Supplied records:
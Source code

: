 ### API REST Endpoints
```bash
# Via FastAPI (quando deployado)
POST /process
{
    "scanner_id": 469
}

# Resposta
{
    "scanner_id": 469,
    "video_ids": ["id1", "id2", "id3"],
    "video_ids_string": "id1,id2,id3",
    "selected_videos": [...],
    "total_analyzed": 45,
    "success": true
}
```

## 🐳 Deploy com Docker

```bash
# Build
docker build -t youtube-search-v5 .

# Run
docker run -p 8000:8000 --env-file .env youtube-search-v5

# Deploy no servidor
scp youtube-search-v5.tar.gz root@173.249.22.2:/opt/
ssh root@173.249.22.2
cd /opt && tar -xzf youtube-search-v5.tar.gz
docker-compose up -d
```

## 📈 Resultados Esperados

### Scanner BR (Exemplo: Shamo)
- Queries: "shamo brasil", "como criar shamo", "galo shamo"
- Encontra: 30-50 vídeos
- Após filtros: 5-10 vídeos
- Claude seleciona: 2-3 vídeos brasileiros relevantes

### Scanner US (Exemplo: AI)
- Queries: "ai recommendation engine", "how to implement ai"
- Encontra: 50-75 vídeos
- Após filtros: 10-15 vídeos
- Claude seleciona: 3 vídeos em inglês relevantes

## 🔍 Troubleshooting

...

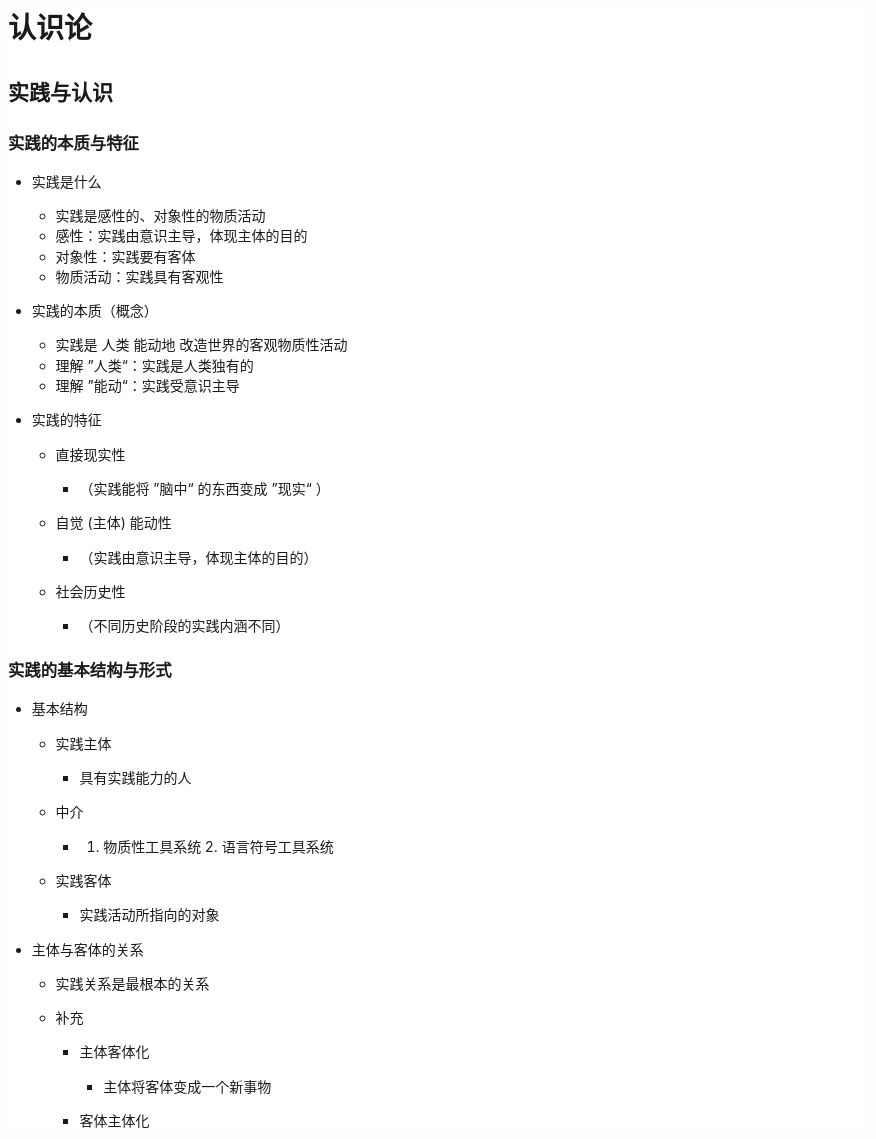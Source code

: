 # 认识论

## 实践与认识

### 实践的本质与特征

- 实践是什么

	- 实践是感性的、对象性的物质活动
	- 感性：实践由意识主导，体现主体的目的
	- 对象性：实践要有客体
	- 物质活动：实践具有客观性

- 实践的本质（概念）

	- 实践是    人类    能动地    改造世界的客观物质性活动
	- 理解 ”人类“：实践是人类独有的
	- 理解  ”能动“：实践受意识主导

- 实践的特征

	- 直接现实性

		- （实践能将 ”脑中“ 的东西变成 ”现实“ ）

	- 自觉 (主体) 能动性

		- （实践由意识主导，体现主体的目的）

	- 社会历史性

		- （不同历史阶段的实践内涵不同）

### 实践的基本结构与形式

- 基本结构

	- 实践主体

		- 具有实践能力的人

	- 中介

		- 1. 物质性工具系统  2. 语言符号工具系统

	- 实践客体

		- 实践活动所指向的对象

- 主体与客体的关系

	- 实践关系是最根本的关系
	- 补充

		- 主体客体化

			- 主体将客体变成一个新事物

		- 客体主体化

Work instruction: There is a line with "- Claude seleciona: 2-3" and a line with "- Claude seleciona: 3" above. Copy exactly those two lines and all lines between them, with nothing else.

Exercise answer:
- Claude seleciona: 2-3 vídeos brasileiros relevantes

### Scanner US (Exemplo: AI)
- Queries: "ai recommendation engine", "how to implement ai"
- Encontra: 50-75 vídeos
- Após filtros: 10-15 vídeos
- Claude seleciona: 3 vídeos em inglês relevantes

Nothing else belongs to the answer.